Similar yet different issue
#280281: Views pager duplicates content

Comments

mikeytown2’s picture

or would you do something like this

Disallow: /path/of/view?
Allow: /path/of/view
Allow: /path/of/view?page=*

Or this

Disallow: /*?
Allow: /*?page=

using clean urls.

The option of having views insert a "noindex" meta tag might be the answer.

EDIT:
http://www.google.com/support/webmasters/bin/answer.py?answer=76329&hl=en

mikeytown2’s picture

Actually now that I think about it, I'm disabling anything that makes a url variable until we get robots.txt figured out.
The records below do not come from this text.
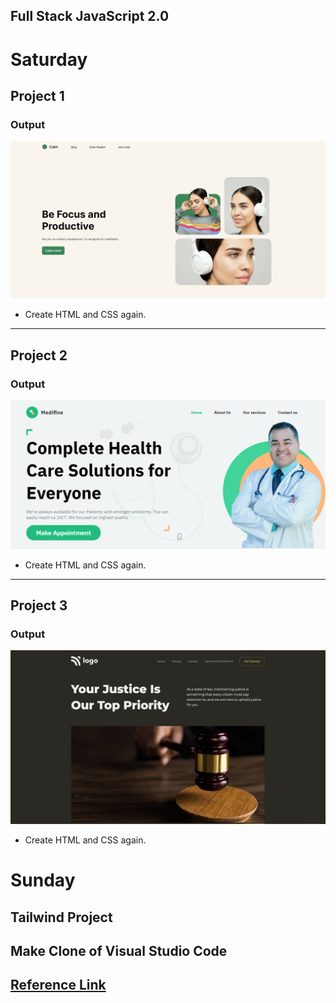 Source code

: ## Full Stack JavaScript 2.0

# Saturday

## Project 1

### Output

![Project 1](./Project%201/output.png)

- Create HTML and CSS again.

---

## Project 2

### Output

![Project 2](./Project%202/output.png)

- Create HTML and CSS again.

---

## Project 3

### Output

![Project 1](./Project%203/Output.png)

- Create HTML and CSS again.

# Sunday

## Tailwind Project

## Make Clone of Visual Studio Code

## [Reference Link](https://code.visualstudio.com/)
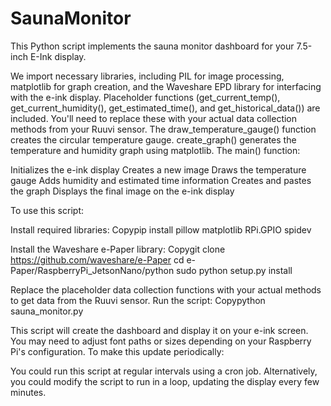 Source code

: # SaunaMonitor

This Python script implements the sauna monitor dashboard for your 7.5-inch E-Ink display.

We import necessary libraries, including PIL for image processing, matplotlib for graph creation, and the Waveshare EPD library for interfacing with the e-ink display.
Placeholder functions (get_current_temp(), get_current_humidity(), get_estimated_time(), and get_historical_data()) are included. You'll need to replace these with your actual data collection methods from your Ruuvi sensor.
The draw_temperature_gauge() function creates the circular temperature gauge.
create_graph() generates the temperature and humidity graph using matplotlib.
The main() function:

Initializes the e-ink display
Creates a new image
Draws the temperature gauge
Adds humidity and estimated time information
Creates and pastes the graph
Displays the final image on the e-ink display

To use this script:

Install required libraries:
Copypip install pillow matplotlib RPi.GPIO spidev

Install the Waveshare e-Paper library:
Copygit clone https://github.com/waveshare/e-Paper
cd e-Paper/RaspberryPi_JetsonNano/python
sudo python setup.py install

Replace the placeholder data collection functions with your actual methods to get data from the Ruuvi sensor.
Run the script:
Copypython sauna_monitor.py


This script will create the dashboard and display it on your e-ink screen. You may need to adjust font paths or sizes depending on your Raspberry Pi's configuration.
To make this update periodically:

You could run this script at regular intervals using a cron job.
Alternatively, you could modify the script to run in a loop, updating the display every few minutes.
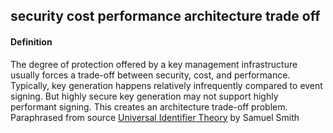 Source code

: ## security cost performance architecture trade off

<h4>Definition</h4><p>The degree of protection offered by a key management infrastructure usually forces a trade-off between security, cost, and performance.<br>Typically, key generation happens relatively infrequently compared to event signing. But highly secure key generation may not support highly performant signing. This creates an architecture trade-off problem.<br>Paraphrased from source <a href="https://github.com/SmithSamuelM/Papers/blob/master/whitepapers/IdentifierTheory_web.pdf">Universal Identifier Theory</a> by Samuel Smith</p>

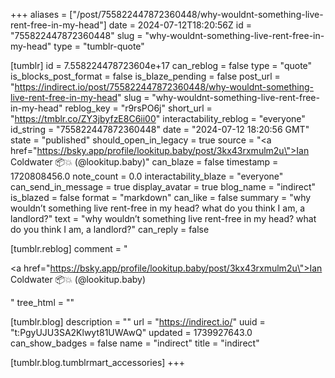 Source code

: +++
aliases = ["/post/755822447872360448/why-wouldnt-something-live-rent-free-in-my-head"]
date = 2024-07-12T18:20:56Z
id = "755822447872360448"
slug = "why-wouldnt-something-live-rent-free-in-my-head"
type = "tumblr-quote"

[tumblr]
id = 7.558224478723604e+17
can_reblog = false
type = "quote"
is_blocks_post_format = false
is_blaze_pending = false
post_url = "https://indirect.io/post/755822447872360448/why-wouldnt-something-live-rent-free-in-my-head"
slug = "why-wouldnt-something-live-rent-free-in-my-head"
reblog_key = "r9rsPO6j"
short_url = "https://tmblr.co/ZY3jbyfzE8C6ii00"
interactability_reblog = "everyone"
id_string = "755822447872360448"
date = "2024-07-12 18:20:56 GMT"
state = "published"
should_open_in_legacy = true
source = "<a href=\"https://bsky.app/profile/lookitup.baby/post/3kx43rxmulm2u\">Ian Coldwater 📦💥 (@lookitup.baby)</a>"
can_blaze = false
timestamp = 1720808456.0
note_count = 0.0
interactability_blaze = "everyone"
can_send_in_message = true
display_avatar = true
blog_name = "indirect"
is_blazed = false
format = "markdown"
can_like = false
summary = "why wouldn’t something live rent-free in my head? what do you think I am, a landlord?"
text = "why wouldn’t something live rent-free in my head? what do you think I am, a landlord?"
can_reply = false

[tumblr.reblog]
comment = "<p><a href=\"https://bsky.app/profile/lookitup.baby/post/3kx43rxmulm2u\">Ian Coldwater 📦💥 (@lookitup.baby)</a></p>"
tree_html = ""

[tumblr.blog]
description = ""
url = "https://indirect.io/"
uuid = "t:PgyUJU3SA2Klwyt81UWAwQ"
updated = 1739927643.0
can_show_badges = false
name = "indirect"
title = "indirect"

[tumblr.blog.tumblrmart_accessories]
+++
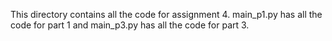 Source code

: This directory contains all the code for assignment 4.
main_p1.py has all the code for part 1 and main_p3.py has all the code for part 3.
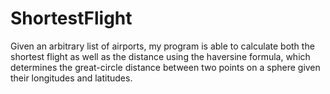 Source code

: # ShortestFlight
Given an arbitrary list of airports, my program is able to calculate both the shortest flight as well as the distance using the haversine formula, which determines the great-circle distance between two points on a sphere given their longitudes and latitudes.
Duplicate content is a killer. ?page= is fine, everything else isn't.

mikeytown2’s picture

https://www.google.com/webmasters/tools/dashboard

  1. Click on your URL, or add it in.
  2. Go to tools
  3. Analyze robots.txt
  4. Find the Test URLs against this robots.txt file box
  5. Type some test URLs

Once I get some feedback on this, I'll add it to the handbook page

This is what I came up with

# URL Variables
Disallow: /*?
Allow: /*?page=
Disallow: /*?page=*&*
mikeytown2’s picture

halisemre’s picture

I have a question?
If i use
Disallow: /*?
Allow: /*?page=
Disallow: /*?page=*&*

http://www.mysite.com/?page=1 is ok
http://www.mysite.com/?page=2 is ok

but what about

http://www.mysite.com/?page=0
it is the same as http://www.mysite.com/ so it is kind of you are duplicating the frontpage.
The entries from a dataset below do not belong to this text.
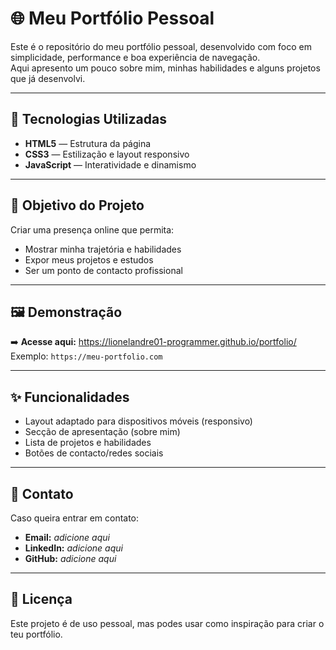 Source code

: # 🌐 Meu Portfólio Pessoal

Este é o repositório do meu portfólio pessoal, desenvolvido com foco em simplicidade, performance e boa experiência de navegação.  
Aqui apresento um pouco sobre mim, minhas habilidades e alguns projetos que já desenvolvi.

---

## 🚀 Tecnologias Utilizadas

- **HTML5** — Estrutura da página  
- **CSS3** — Estilização e layout responsivo  
- **JavaScript** — Interatividade e dinamismo  

---

## 🎯 Objetivo do Projeto

Criar uma presença online que permita:
- Mostrar minha trajetória e habilidades
- Expor meus projetos e estudos
- Ser um ponto de contacto profissional

---

## 🖼️ Demonstração

➡️ **Acesse aqui:** https://lionelandre01-programmer.github.io/portfolio/
Exemplo: `https://meu-portfolio.com`

---

## ✨ Funcionalidades

- Layout adaptado para dispositivos móveis (responsivo)
- Secção de apresentação (sobre mim)
- Lista de projetos e habilidades
- Botões de contacto/redes sociais

---

## 💬 Contato

Caso queira entrar em contato:

- **Email:** _adicione aqui_
- **LinkedIn:** _adicione aqui_
- **GitHub:** _adicione aqui_

---

## 📝 Licença

Este projeto é de uso pessoal, mas podes usar como inspiração para criar o teu portfólio. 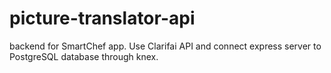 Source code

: # picture-translator-api
backend for SmartChef app. Use  Clarifai API and connect express server to PostgreSQL database through knex.
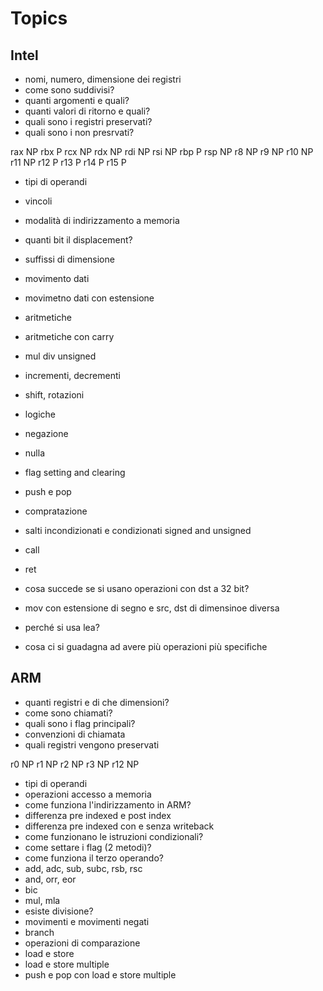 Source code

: # Topics 

## Intel

- nomi, numero, dimensione dei registri
- come sono suddivisi?
- quanti argomenti e quali?
- quanti valori di ritorno e quali?
- quali sono i registri preservati?
- quali sono i non presrvati?

rax NP
rbx P
rcx NP
rdx NP
rdi NP
rsi NP
rbp P
rsp NP
r8 NP
r9 NP
r10 NP
r11 NP
r12 P
r13 P
r14 P
r15 P

- tipi di operandi
- vincoli
- modalità di indirizzamento a memoria
- quanti bit il displacement?
- suffissi di dimensione

- movimento dati 
- movimetno dati con estensione 
- aritmetiche
- aritmetiche con carry
- mul div unsigned
- incrementi, decrementi
- shift, rotazioni
- logiche
- negazione
- nulla
- flag setting and clearing
- push e pop
- compratazione
- salti incondizionati e condizionati signed and unsigned
- call
- ret
- cosa succede se si usano operazioni con dst a 32 bit?
- mov con estensione di segno e src, dst di dimensinoe diversa
- perché si usa lea?
- cosa ci si guadagna ad avere più operazioni più specifiche

## ARM

- quanti registri e di che dimensioni?
- come sono chiamati?
- quali sono i flag principali?
- convenzioni di chiamata
- quali registri vengono preservati 

r0 NP
r1 NP
r2 NP
r3 NP
r12 NP

- tipi di operandi
- operazioni accesso a memoria
- come funziona l'indirizzamento in ARM?
- differenza pre indexed e post index 
- differenza pre indexed con e senza writeback
- come funzionano le istruzioni condizionali?
- come settare i flag (2 metodi)?
- come funziona il terzo operando?
- add, adc, sub, subc, rsb, rsc
- and, orr, eor 
- bic
- mul, mla
- esiste divisione?
- movimenti e movimenti negati
- branch
- operazioni di comparazione
- load e store 
- load e store multiple
- push e pop con load e store multiple

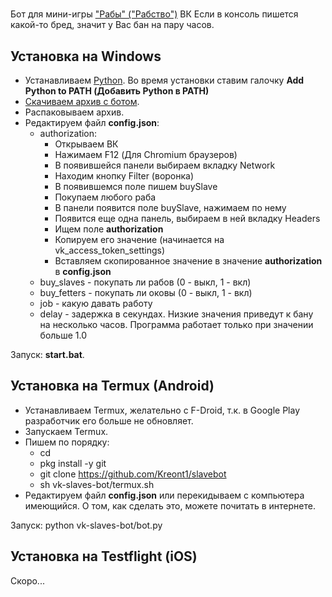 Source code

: # 

Бот для мини-игры ["Рабы" ("Рабство")](https://vk.com/app7794757) ВК
Если в консоль пишется какой-то бред, значит у Вас бан на пару часов.

## Установка на Windows

- Устанавливаем [Python](https://www.python.org/downloads/windows). Во время установки ставим галочку **Add Python to PATH (Добавить Python в PATH)**
- [Скачиваем архив с ботом](https://github.com/Kreont1/slavebot/archive/refs/heads/main.zip).
- Распаковываем архив.
- Редактируем файл **config.json**:
	- authorization:
		- Открываем ВК
		- Нажимаем F12 (Для Chromium браузеров)
		- В появившейся панели выбираем вкладку Network
		- Находим кнопку Filter (воронка)
		- В появившемся поле пишем buySlave
		- Покупаем любого раба
		- В панели появится поле buySlave, нажимаем по нему
		- Появится еще одна панель, выбираем в ней вкладку Headers
		- Ищем поле **authorization**
		- Копируем его значение (начинается на vk_access_token_settings)
		- Вставляем скопированное значение в значение **authorization** в **config.json**
	- buy_slaves - покупать ли рабов (0 - выкл, 1 - вкл)
	- buy_fetters - покупать ли оковы (0 - выкл, 1 - вкл)
	- job - какую давать работу
	- delay - задержка в секундах. Низкие значения приведут к бану на несколько часов. Программа работает только при значении больше 1.0

Запуск: **start.bat**.

## Установка на Termux (Android)

- Устанавливаем Termux, желательно с F-Droid, т.к. в Google Play разработчик его больше не обновляет.
- Запускаем Termux.
- Пишем по порядку:
	- cd
	- pkg install -y git
	- git clone https://github.com/Kreont1/slavebot
	- sh vk-slaves-bot/termux.sh
- Редактируем файл **config.json** или перекидываем с компьютера имеющийся. О том, как сделать это, можете почитать в интернете.

Запуск: python vk-slaves-bot/bot.py

## Установка на Testflight (iOS)

Скоро...
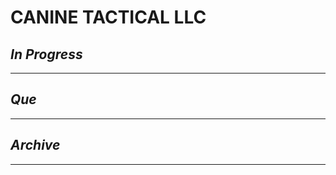 # CANINE TACTICAL LLC

## *In Progress*

--------------------

## *Que*

-----------------------------------
## *Archive*

-----------------------------------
Is there a way to eliminate this problem

mikeytown2’s picture

I updated the handbook page
http://drupal.org/node/345620

Another way is to not link to page=0; or 301 it.

merlinofchaos’s picture

Category:bug» support
Status:Active» Fixed

How is this a bug? Views has no control over the robots.txt. Looks like you guys have it sorted, anyhow.

Status:Fixed» Closed (fixed)

Automatically closed -- issue fixed for 2 weeks with no activity.